Illych’s voice had an offended tone to it. It took me a moment to decipher what might have bothered him. As I thought about it, I realized I had never heard Illych swear. None of the Special Operations clones did. They might slip up behind you and slit your throat, but they would not use bad language. Admirable…very specking admirable.

As we dropped under the battleship, its keel extended over us like a pitch-black sky. The breach across it looked like a gigantic crater. Four of the SEALs played their lights across it exposing a forty-foot-wide gash through which a careful pilot might successfully fly a small ship. From the look of things, the outer shell around these wounds had simply melted away. Bubbles, some popped and some whole, pocked the blackened edges of the gash.

As we flew toward the opening, one of the SEALs shined his light directly into it, illuminating the ship’s skeletal girders. The light uncovered torn wires and something that I first thought might be a ladder and later realized was the aluminum framing between the ceiling of one deck and the floor of the next. The gash through the hull extended up three decks of the ship.

So this is what it’s like when you die out in space, I thought to myself. “There’s our open door,” was what I said. I steered the sled into the gash.

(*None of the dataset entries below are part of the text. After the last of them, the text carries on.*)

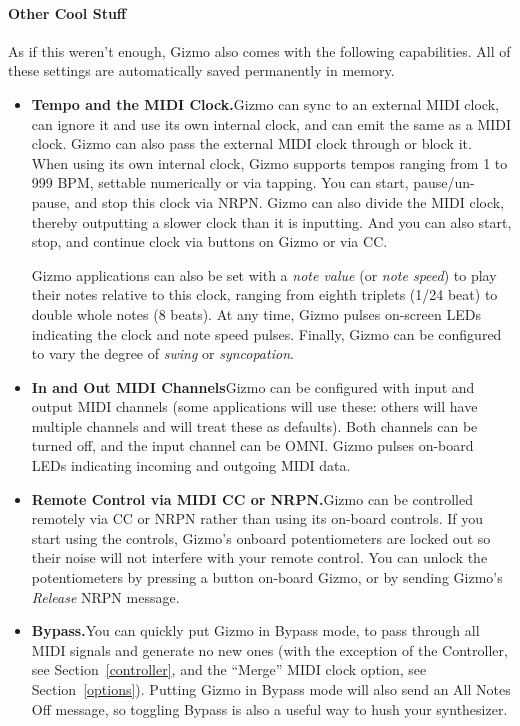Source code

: \documentclass{article}
\begin{document}
\paragraph{Other Cool Stuff}

As if this weren't enough, Gizmo also comes with the following capabilities.  All of these settings are automatically saved permanently in memory.

\begin{itemize}
\item {\bf Tempo and the MIDI Clock.}\quad Gizmo can sync to an external MIDI clock, can ignore it and use its own internal clock, and can emit the same as a MIDI clock.  Gizmo can also pass the external MIDI clock through or block it.  When using its own internal clock, Gizmo supports tempos ranging from 1 to 999 BPM, settable numerically or via tapping.  You can start, pause/un-pause, and stop this clock via NRPN. Gizmo can also divide the MIDI clock, thereby outputting a slower clock than it is inputting.  And you can also start, stop, and continue clock via buttons on Gizmo or via CC.

Gizmo applications can also be set with a {\it note value} (or {\it note speed}) to play their notes relative to this clock, ranging from eighth triplets (1/24 beat) to double whole notes (8 beats).  At any time, Gizmo pulses on-screen LEDs indicating the clock and note speed pulses.  Finally, Gizmo can be configured to vary the degree of {\it swing} or {\it syncopation}.

\item {\bf In and Out MIDI Channels}\quad Gizmo can be configured with input and output MIDI channels (some applications will use these: others will have multiple channels and will treat these as defaults).  Both channels can be turned off, and the input channel can be OMNI.  Gizmo pulses on-board LEDs indicating incoming and outgoing MIDI data.  

\item {\bf Remote Control via MIDI CC or NRPN.}\quad Gizmo can be controlled remotely via CC or NRPN rather than using its on-board controls.  If you start using the controls, Gizmo's onboard potentiometers are locked out so their noise will not interfere with your remote control.  You can unlock the potentiometers by pressing a button on-board Gizmo, or by sending Gizmo's {\it Release} NRPN message.  

\item {\bf Bypass.}\quad You can quickly put Gizmo in Bypass mode, to pass through all MIDI signals and generate no new ones (with the exception of the Controller, see Section~\ref{controller}, and the ``Merge'' MIDI clock option, see Section~\ref{options}).  Putting Gizmo in Bypass mode will also send an All Notes Off message, so toggling Bypass is also a useful way to hush your synthesizer.


\end{itemize}
\end{document}
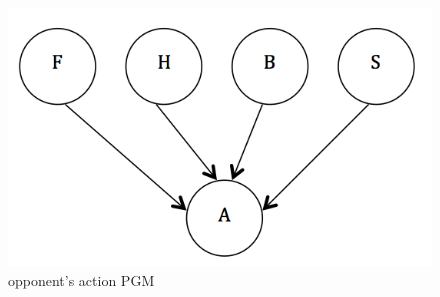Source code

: \begin{figure}[h!]
  	\centering
 	\includegraphics[scale = .55]{fig1}
	\caption{opponent's action PGM}
\end{figure}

Sitting in an enclosed spaceship, you develop misconceptions about how things work in space. In a ship, you get the feeling that you can simply cut the gas and coast to a stop. I always envisioned pilots stepping on the brakes to stop their ships the way I would in a car. When we studied space combat in boot camp, we trained in smaller vehicles than this sled; but those vehicles had armor plating to shield their works. I never appreciated everything that went into changing direction and coming to a stop.

On this sled, with its wide-open design, I saw how twenty different booster engines worked in concert to change our speed and direction as we flew. Before I could come to a stop, engines had to provide counterthrust to stop my forward momentum. A set of thrusters on the bottom of the sled fired forward. As we rose into that gash, several engines burst on and off as I fine-tuned the ascent to avoid jagged edges and debris.

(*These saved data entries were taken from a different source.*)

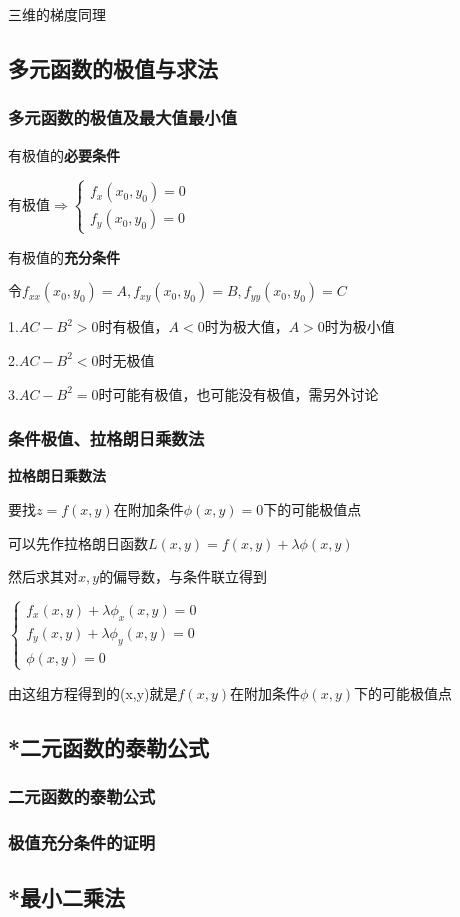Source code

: \documentclass{article} %
\begin{document}
三维的梯度同理

\subsection{多元函数的极值与求法}
\subsubsection{多元函数的极值及最大值最小值}
有极值的\textbf{必要条件}\par
\hspace{5mm}有极值$\Rightarrow \left\{\begin{array}{l}f_x(x_0,y_0)=0\\f_y(x_0,y_0)=0\end{array}\right.$\par
有极值的\textbf{充分条件}\par
\hspace{5mm}令$f_{xx}(x_0,y_0)=A,f_{xy}(x_0,y_0)=B,f_{yy}(x_0,y_0)=C$\par
\hspace{5mm}1.$AC-B^2>0$时有极值，$A<0$时为极大值，$A>0$时为极小值\par
\hspace{5mm}2.$AC-B^2<0$时无极值\par
\hspace{5mm}3.$AC-B^2=0$时可能有极值，也可能没有极值，需另外讨论\par

\subsubsection{条件极值、拉格朗日乘数法}
\textbf{拉格朗日乘数法}\par
\hspace{5mm}要找$z=f(x,y)$在附加条件$\phi(x,y)=0$下的可能极值点\par
\hspace{5mm}可以先作拉格朗日函数$L(x,y)=f(x,y)+\lambda\phi(x,y)$\par
\hspace{5mm}然后求其对$x,y$的偏导数，与条件联立得到\par
\hspace{5mm}$\left\{\begin{array}{ll}
        f_x(x,y)+\lambda\phi_x(x,y)=0\\
        f_y(x,y)+\lambda\phi_y(x,y)=0\\
        \phi(x,y)=0
    \end{array}\right.$\par
\hspace{5mm}由这组方程得到的(x,y)就是$f(x,y)$在附加条件$\phi(x,y)$下的可能极值点

\subsection{*二元函数的泰勒公式}
\subsubsection{二元函数的泰勒公式}
\subsubsection{极值充分条件的证明}

\subsection{*最小二乘法}
\end{document}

“Stop!” one of the SEALs shouted.

The sled did not stop on a dime, but it stopped quickly enough. “You’re not going to believe this, but I’m picking up security sensors,” the SEAL said.

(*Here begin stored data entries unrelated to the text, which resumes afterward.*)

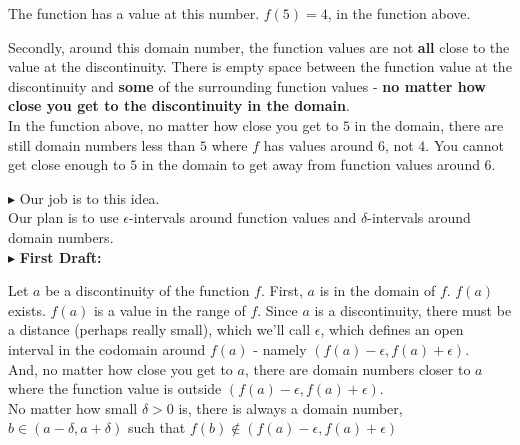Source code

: \documentclass{ximera}
\begin{document}
The function has a value at this number. $f(5) = 4$, in the function above.




Secondly, around this domain number, the function values are not \textbf{\textcolor{purple!85!blue}{all}} close to the value at the discontinuity. There is empty space between the function value at the discontinuity and \textbf{\textcolor{purple!85!blue}{some}} of the surrounding function values - \textbf{\textcolor{red!70!black}{no matter how close you get to the discontinuity in the domain}}. \\


In the function above, no matter how close you get to $5$ in the domain, there are still domain numbers less than $5$ where $f$ has values around $6$, not $4$. You cannot get close enough to $5$ in the domain to get away from function values around $6$.



\textbf{\textcolor{red!70!darkgray}{$\blacktriangleright$}} Our job is to  this idea. \\


Our plan is to use $\epsilon$-intervals around function values and $\delta$-intervals around domain numbers.\\




$\blacktriangleright$ \textbf{First Draft:}

Let $a$ be a discontinuity of the function $f$.  First, $a$ is in the domain of $f$. $f(a)$ exists.  $f(a)$ is a value in the range of $f$. Since $a$ is a discontinuity, there must be a distance (perhaps really small), which we'll call $\epsilon$, which defines an open interval in the codomain around $f(a)$ - namely $(f(a)-\epsilon, f(a)+\epsilon)$.  \\


And, no matter how close you get to $a$, there are domain numbers closer to $a$ where the function value is outside $(f(a)-\epsilon, f(a)+\epsilon)$. \\



No matter how small $\delta>0$ is, there is always a domain number, $b \in (a-\delta, a+\delta)$ such that $ f(b) \not\in(f(a)-\epsilon, f(a)+\epsilon)$ \\
\end{document}
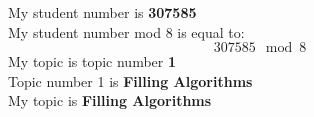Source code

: \documentclass{report}
\begin{document}
My student number is \textbf{307585} \\ 
My student number mod 8 is equal to: 
\[ 307585 \mod 8 \]
My topic is topic number \textbf{1} \\ 
Topic number 1 is \textbf{Filling Algorithms} \\
My topic is \textbf{Filling Algorithms} 
\end{document}
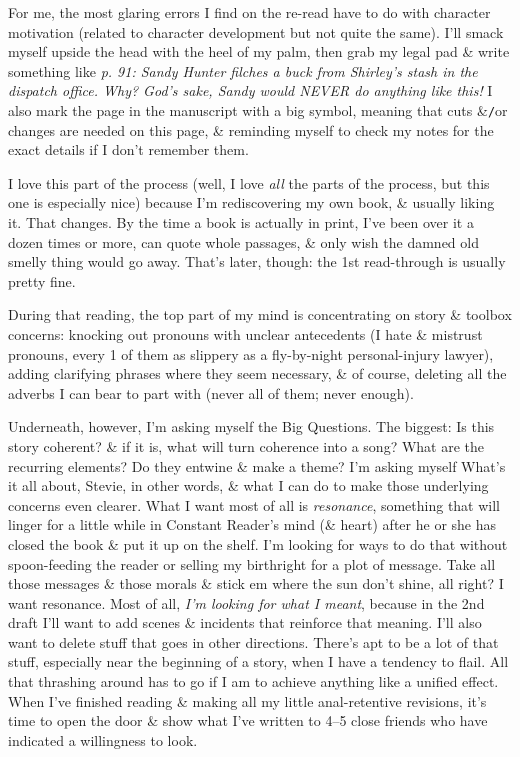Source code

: \documentclass{article}
\numberwithin{equation}{section}
\begin{document}
For me, the most glaring errors I find on the re-read have to do with character motivation (related to character development but not quite the same). I'll smack myself upside the head with the heel of my palm, then grab my legal pad \& write something like \textit{p. 91: Sandy Hunter filches a buck from Shirley's stash in the dispatch office. Why? God's sake, Sandy would NEVER do anything like this!} I also mark the page in the manuscript with a big symbol, meaning that cuts \&{\tt/}or changes are needed on this page, \& reminding myself to check my notes for the exact details if I don't remember them.

I love this part of the process (well, I love \textit{all} the parts of the process, but this one is especially nice) because I'm rediscovering my own book, \& usually liking it. That changes. By the time a book is actually in print, I've been over it a dozen times or more, can quote whole passages, \& only wish the damned old smelly thing would go away. That's later, though: the 1st read-through is usually pretty fine.

During that reading, the top part of my mind is concentrating on story \& toolbox concerns: knocking out pronouns with unclear antecedents (I hate \& mistrust pronouns, every 1 of them as slippery as a fly-by-night personal-injury lawyer), adding clarifying phrases where they seem necessary, \& of course, deleting all the adverbs I can bear to part with (never all of them; never enough).

Underneath, however, I'm asking myself the Big Questions. The biggest: Is this story coherent? \& if it is, what will turn coherence into a song? What are the recurring elements? Do they entwine \& make a theme? I'm asking myself What's it all about, Stevie, in other words, \& what I can do to make those underlying concerns even clearer. What I want most of all is \textit{resonance}, something that will linger for a little while in Constant Reader's mind (\& heart) after he or she has closed the book \& put it up on the shelf. I'm looking for ways to do that without spoon-feeding the reader or selling my birthright for a plot of message. Take all those messages \& those morals \& stick em where the sun don't shine, all right? I want resonance. Most of all, \textit{I'm looking for what I meant}, because in the 2nd draft I'll want to add scenes \& incidents that reinforce that meaning. I'll also want to delete stuff that goes in other directions. There's apt to be a lot of that stuff, especially near the beginning of a story, when I have a tendency to flail. All that thrashing around has to go if I am to achieve anything like a unified effect. When I've finished reading \& making all my little anal-retentive revisions, it's time to open the door \& show what I've written to 4--5 close friends who have indicated a willingness to look.
\end{document}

“Active sensors?” Illych asked.

“That’s what I’m reading,” the SEAL responded. “They’re ancient, and I mean ancient…electronic motion-tracking sensors.”

“This ship is fifty years old,” Illych reminded the other SEAL.

At first I thought their reconnaissance armor contained technology that my combat armor lacked. All six SEALs stood huddled together staring straight up like bird-watchers trying to spot some rare species. Then I saw that they each held some sort of remote in their hands.